Informer les entreprises
L’autre impact potentiel sur lequel insiste la note concerne « la circulation des biens ». Un divorce sans accord entraînera, en effet, le rétablissement des « contrôles sanitaires et phytosanitaires » pour les animaux vivants et les produits d’origine animale et végétale. Or ces opérations doivent être effectuées dans des « installations dédiées » et agréées, dont la mise en place requiert un « délai moyen de dix-huit à vingt-quatre mois ». Le nombre de « lots à contrôler » à Dunkerque et à Calais pourrait atteindre environ 970 000, chaque année. Une charge de travail qui impliquerait de recruter « 195 agents ». Là encore, plusieurs suggestions sont émises pour adoucir les effets d’un « hard Brexit » : délocalisation des vérifications dans d’autres communes, réduction du « taux de contrôles physiques sur la base d’une analyse de risques » afin de diminuer les délais…
Enfin, le « no deal » (absence d’accord) s’accompagnera du retour des formalités douanières. Elles porteront sur des volumes massifs : 32 millions de personnes et 4,2 millions de poids lourds empruntent les ports de Calais, de Dunkerque et le LFTM, chaque année. Des stratagèmes sont envisagés de manière à alléger le fardeau (par exemple en reportant « à l’intérieur du territoire la majeure partie » des vérifications).
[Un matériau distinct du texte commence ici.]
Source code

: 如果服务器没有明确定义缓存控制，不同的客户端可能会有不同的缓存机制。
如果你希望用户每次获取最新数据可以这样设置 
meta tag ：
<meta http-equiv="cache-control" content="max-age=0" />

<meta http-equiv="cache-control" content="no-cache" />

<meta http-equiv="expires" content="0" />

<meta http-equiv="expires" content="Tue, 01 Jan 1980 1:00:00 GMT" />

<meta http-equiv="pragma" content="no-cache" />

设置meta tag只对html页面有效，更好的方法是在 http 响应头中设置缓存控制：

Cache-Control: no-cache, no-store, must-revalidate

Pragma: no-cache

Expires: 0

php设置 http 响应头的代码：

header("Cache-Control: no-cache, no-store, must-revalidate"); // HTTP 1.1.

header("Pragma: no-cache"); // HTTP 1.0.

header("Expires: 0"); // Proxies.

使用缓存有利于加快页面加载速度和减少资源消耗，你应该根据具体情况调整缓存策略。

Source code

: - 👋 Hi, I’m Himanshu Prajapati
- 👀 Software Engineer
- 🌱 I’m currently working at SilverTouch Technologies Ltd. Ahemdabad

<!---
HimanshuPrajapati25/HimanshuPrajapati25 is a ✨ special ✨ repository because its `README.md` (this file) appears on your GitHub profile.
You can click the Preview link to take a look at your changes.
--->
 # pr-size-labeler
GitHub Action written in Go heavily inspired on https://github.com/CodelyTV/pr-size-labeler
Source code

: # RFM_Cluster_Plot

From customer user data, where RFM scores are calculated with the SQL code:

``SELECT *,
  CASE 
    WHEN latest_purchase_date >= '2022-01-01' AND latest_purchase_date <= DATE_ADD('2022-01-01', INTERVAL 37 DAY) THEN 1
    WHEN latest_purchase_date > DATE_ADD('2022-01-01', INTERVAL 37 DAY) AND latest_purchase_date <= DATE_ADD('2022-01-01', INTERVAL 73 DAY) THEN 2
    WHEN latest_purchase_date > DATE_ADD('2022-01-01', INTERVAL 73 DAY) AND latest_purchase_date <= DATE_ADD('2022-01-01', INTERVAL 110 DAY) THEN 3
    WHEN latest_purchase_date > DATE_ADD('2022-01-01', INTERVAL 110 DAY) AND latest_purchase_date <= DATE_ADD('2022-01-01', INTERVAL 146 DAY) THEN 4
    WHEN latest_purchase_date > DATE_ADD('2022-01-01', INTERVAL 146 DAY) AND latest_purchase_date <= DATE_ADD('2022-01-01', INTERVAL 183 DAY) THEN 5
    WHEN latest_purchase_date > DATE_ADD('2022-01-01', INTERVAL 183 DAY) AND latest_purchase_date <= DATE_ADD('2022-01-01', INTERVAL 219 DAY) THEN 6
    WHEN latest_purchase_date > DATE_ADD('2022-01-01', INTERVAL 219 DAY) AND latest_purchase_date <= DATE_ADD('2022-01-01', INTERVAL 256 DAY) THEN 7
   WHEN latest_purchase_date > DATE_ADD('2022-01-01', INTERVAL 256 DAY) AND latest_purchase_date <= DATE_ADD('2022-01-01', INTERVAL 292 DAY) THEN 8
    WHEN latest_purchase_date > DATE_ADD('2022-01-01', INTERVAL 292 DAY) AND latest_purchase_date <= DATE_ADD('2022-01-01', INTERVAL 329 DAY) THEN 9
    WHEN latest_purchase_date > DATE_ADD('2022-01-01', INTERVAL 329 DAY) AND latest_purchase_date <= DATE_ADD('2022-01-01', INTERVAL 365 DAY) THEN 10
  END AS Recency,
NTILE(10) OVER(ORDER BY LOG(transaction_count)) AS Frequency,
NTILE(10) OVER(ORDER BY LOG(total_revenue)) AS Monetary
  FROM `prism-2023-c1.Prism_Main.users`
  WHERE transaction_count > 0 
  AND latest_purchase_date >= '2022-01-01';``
Dans ce contexte, insiste l’étude, il sera crucial d’informer les entreprises, en visant « en priorité les néophytes du commerce international », qui n’ont aucun lien avec l’administration des douanes. Prévenir l’engorgement des points d’entrée vers l’Angleterre obéit à des raisons d’ordre public mais aussi au souci de maintenir la compétitivité des plateformes portuaires et logistiques françaises, en butte à « la concurrence des pays de l’Europe du Nord ».
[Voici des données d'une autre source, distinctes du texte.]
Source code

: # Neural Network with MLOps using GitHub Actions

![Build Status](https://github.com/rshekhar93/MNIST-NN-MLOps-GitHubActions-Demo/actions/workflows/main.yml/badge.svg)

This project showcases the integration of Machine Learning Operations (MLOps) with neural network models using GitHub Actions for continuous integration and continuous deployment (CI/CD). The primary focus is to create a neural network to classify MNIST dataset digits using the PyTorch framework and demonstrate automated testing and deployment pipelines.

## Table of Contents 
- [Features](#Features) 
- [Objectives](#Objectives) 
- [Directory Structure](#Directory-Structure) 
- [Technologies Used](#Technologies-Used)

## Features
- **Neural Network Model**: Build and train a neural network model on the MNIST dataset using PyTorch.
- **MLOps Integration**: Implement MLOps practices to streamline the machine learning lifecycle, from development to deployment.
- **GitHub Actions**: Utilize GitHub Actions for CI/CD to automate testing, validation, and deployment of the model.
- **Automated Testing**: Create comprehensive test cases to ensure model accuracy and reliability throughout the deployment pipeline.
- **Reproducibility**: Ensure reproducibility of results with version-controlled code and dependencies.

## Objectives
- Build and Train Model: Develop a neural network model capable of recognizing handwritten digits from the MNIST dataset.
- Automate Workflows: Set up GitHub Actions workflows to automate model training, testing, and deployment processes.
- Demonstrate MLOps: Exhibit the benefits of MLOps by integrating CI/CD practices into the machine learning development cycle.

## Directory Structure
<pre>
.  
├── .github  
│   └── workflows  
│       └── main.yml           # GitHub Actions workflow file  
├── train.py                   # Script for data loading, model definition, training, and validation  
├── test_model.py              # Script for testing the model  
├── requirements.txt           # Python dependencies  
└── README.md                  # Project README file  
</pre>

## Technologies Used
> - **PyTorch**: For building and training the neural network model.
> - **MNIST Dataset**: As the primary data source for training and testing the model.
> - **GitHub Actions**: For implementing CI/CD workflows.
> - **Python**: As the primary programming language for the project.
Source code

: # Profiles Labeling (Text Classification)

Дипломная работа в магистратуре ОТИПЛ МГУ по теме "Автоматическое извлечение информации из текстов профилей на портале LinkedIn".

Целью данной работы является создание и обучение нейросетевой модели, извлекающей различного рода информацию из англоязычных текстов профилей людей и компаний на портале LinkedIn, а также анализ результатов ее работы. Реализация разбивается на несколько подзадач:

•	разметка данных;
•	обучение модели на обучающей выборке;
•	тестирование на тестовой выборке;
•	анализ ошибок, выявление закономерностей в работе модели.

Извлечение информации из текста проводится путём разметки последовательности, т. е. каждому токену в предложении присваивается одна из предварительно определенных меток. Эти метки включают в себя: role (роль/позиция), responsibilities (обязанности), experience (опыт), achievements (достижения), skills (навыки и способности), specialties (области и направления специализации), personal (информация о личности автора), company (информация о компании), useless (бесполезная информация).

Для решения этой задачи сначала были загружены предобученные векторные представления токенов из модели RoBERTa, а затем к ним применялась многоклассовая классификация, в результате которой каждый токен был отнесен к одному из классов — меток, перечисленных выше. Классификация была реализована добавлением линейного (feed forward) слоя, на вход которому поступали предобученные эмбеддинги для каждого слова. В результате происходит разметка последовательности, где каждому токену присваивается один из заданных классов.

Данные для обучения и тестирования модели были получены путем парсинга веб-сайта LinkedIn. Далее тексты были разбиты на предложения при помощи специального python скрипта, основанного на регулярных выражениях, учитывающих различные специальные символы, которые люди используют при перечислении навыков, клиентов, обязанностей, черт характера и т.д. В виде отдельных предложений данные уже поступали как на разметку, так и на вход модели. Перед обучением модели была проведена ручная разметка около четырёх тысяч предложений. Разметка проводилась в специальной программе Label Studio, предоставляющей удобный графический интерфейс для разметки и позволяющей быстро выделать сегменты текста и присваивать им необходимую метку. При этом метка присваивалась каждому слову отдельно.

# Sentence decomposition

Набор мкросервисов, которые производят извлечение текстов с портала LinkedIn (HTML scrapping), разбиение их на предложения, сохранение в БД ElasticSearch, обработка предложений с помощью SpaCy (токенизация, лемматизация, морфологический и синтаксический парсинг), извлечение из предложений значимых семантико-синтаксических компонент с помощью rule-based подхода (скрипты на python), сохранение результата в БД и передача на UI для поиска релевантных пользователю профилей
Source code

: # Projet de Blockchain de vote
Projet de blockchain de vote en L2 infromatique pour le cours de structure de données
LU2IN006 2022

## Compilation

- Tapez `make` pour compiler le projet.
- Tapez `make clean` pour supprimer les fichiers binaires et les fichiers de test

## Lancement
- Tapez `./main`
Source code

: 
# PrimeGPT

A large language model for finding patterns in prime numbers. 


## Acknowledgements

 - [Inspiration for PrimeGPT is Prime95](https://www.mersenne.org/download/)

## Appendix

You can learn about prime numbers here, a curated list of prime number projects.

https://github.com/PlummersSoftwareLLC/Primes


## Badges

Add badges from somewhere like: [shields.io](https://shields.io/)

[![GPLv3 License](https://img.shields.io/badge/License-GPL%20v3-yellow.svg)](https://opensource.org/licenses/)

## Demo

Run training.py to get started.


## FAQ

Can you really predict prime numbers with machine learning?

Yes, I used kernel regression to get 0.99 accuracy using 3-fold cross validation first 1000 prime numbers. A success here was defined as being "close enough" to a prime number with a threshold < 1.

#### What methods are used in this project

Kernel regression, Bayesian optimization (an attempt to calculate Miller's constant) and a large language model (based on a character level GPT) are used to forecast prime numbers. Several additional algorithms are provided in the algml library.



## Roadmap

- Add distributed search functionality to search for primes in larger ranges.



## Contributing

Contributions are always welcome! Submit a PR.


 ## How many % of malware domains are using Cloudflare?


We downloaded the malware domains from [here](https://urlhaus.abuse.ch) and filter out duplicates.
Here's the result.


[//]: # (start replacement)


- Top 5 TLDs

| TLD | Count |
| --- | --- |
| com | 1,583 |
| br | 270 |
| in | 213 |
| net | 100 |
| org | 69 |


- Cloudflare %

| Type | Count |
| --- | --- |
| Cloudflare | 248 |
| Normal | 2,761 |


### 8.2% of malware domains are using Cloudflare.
L’Etat n’est pas resté les bras ballants. Depuis plusieurs mois, il s’efforce de préparer ses services au choc d’un « no deal ». Au premier semestre, le ministre de l’action et des comptes publics, Gérald Darmanin, a promis l’embauche de 700 douaniers supplémentaires au cours du quinquennat. L’accent sera mis par ailleurs sur la dématérialisation des procédures, afin de gagner du temps. D’ici quelques jours, le gouvernement devrait nommer un coordonnateur interministériel sur le Brexit. Sa tâche s’annonce immense.